Basics H.264 Video Compression Format (video encoding and decoding)
H.264 video encoding and decoding process

We will discuss about basics of H.264 video compression format. We will also cover typical video encoder and video decoder block diagram.

Typical Video Encoder

In the encoder, a prediction macroblock is generated and subtracted from the current macroblock to form a residual macroblock. This residual macroblock is transformed, quantized and encoded. In parallel, the quantized data are re-scaled and inverse transformed. It is then added to the prediction macroblock to reconstruct a frame which is stored for later predictions.

Typical H.264 Encoder
Typical H.264 Encoder

In the above figure MB stands for Macroblock.

Prediction

From prediction in the above figure, denotes the prediction of the current macroblock. A prediction of the current macroblock is based on previously-coded data. Either from the current frame (intra prediction) or from other frames that have already been coded (inter prediction). The values of the previously-coded neighboring pixels are extrapolated to form a prediction of the current macroblock.

Intra prediction uses 16 × 16 and 4 × 4 block sizes to predict the macroblock from surrounding, previously coded pixels within the same frame. Inter prediction uses a range of block sizes from 16 × 16 down to 4 × 4 to predict pixels in the current frame from similar regions in previously coded frames. These previously coded frames may occur before or after the current frame in display order. In the below figure, macroblock 1 (MB1) in the current frame is predicted from a 16 × 16 region in the most recent ‘past’ frame. MB2 is predicted from two previously coded frames.

Intra Prediction Vs Inter Prediction
Intra Prediction Vs Inter Prediction

The encoder subtracts the prediction from the current macroblock to form a residual.

Transform and Quantization

A block of residual samples is transformed using a 4 × 4 or 8 × 8 integer transform (Discrete Cosine Transform). The transform outputs a set of coefficients, each of which is a weighting value for a standard basis pattern (orthogonal basis functions). When combined, the weighted basis patterns re-create the block of residual samples.

A good transform is able to decorrelate the input video samples and concentrate most of the video information (or energy) using a small number of transform coefficients. In this way, many coefficients can be discarded, thus leading to compression gains. The transform should be invertible and computationally efficient. In addition, the basis functions of a good transform should produce smoother and perceptually pleasant reconstructed samples. Many video coding standards employ a block transform of the residuals. Intracoded blocks and residuals are commonly processed in N × N blocks (N is usually 4, 8, 16, 32) by a two-dimensional (2D) discrete transform.

The use of smaller transform sizes such as 4 × 4 leads to several benefits as intra and intercoding methods improve.
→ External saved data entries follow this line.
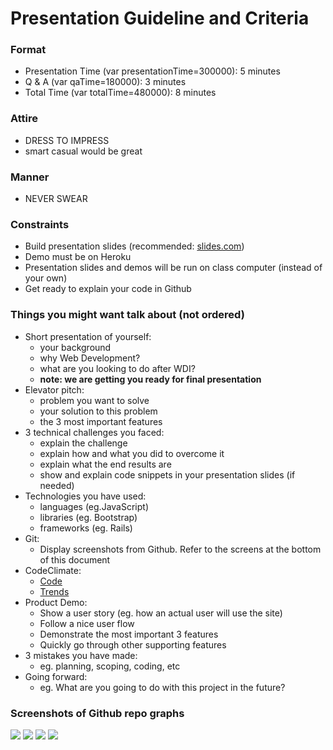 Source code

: # Presentation Guideline and Criteria

### Format
- Presentation Time (var presentationTime=300000): 5 minutes
- Q & A (var qaTime=180000): 3 minutes
- Total Time (var totalTime=480000): 8 minutes

### Attire
- DRESS TO IMPRESS
- smart casual would be great

### Manner
- NEVER SWEAR

### Constraints
- Build presentation slides (recommended: [slides.com](slides.com))
- Demo must be on Heroku
- Presentation slides and demos will be run on class computer (instead of your own)
- Get ready to explain your code in Github

### Things you might want talk about (not ordered)
- Short presentation of yourself:
  - your background
  - why Web Development?
  - what are you looking to do after WDI?
  - __note: we are getting you ready for final presentation__
- Elevator pitch:
  - problem you want to solve
  - your solution to this problem
  - the 3 most important features
- 3 technical challenges you faced:
  - explain the challenge
  - explain how and what you did to overcome it
  - explain what the end results are
  - show and explain code snippets in your presentation slides (if needed)
- Technologies you have used:
  - languages (eg.JavaScript)
  - libraries (eg. Bootstrap)
  - frameworks (eg. Rails)
- Git:
  - Display screenshots from Github. Refer to the screens at the bottom of this document
- CodeClimate:
  - [Code](https://codeclimate.com/github/WDI-HK-8/AirQ/code?sort=remediation_cost&sort_direction=desc)
  - [Trends](https://codeclimate.com/github/WDI-HK-8/AirQ/trends)
- Product Demo:
  - Show a user story (eg. how an actual user will use the site)
  - Follow a nice user flow
  - Demonstrate the most important 3 features
  - Quickly go through other supporting features
- 3 mistakes you have made:
  - eg. planning, scoping, coding, etc
- Going forward:
  - eg. What are you going to do with this project in the future?

### Screenshots of Github repo graphs
![](/images/github-1.png)
![](/images/github-2.png)
![](/images/github-3.png)
![](/images/github-4.png)
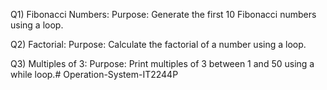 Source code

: Q1) Fibonacci Numbers:
Purpose: Generate the first 10 Fibonacci numbers using a loop.

Q2) Factorial:
Purpose: Calculate the factorial of a number using a loop.

Q3) Multiples of 3:
Purpose: Print multiples of 3 between 1 and 50 using a while loop.# Operation-System-IT2244P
This is because the residual contains less spatial correlation, which implies the transform is less effective in statistical decorrelation. Smaller transforms also generates less noise or ringing artifacts around the block edges and require fewer computations. The 2D transformation is typically achieved by applying one-dimensional (1D) transforms in the horizontal (i.e., row-wise) and vertical (i.e., column-wise) directions.

The output of the transform is quantized, i.e. each coefficient is divided by an integer value. Quantization reduces the precision of the transform coefficients according to a quantization parameter (QP). Setting QP to a high value means that more coefficients are set to zero, resulting in high compression at the expense of poor decoded image quality. Setting QP to a low value means that more non-zero coefficients remain after quantization, resulting in better image quality at the decoder but also in lower compression.

Although transform coefficients take up the most bandwidth, they can be compressed more easily because the information is statistically concentrated in just a few coefficients. This process is called transform coding, which reduces the inherent spatial redundancy between adjacent samples.

Like the quantization steps, an unequal or nonuniform number of bits can be assigned to the quantized values to enable more efficient entropy encoding using variable length codes (VLCs). For example, shorter codes can be assigned to more likely quantized values and the probability of each value is determined based on the values used for coding surrounding blocks.

Entropy Encoding

Entropy coding is a lossless or reversible process that achieves additional compression by coding the syntax elements (e.g., transform coefficients, prediction modes, MVs) into the final output file. As such, it does not modify the quantization level. VLCs such as Huffman, Golomb, or arithmetic codes are statistical codes that have been widely used.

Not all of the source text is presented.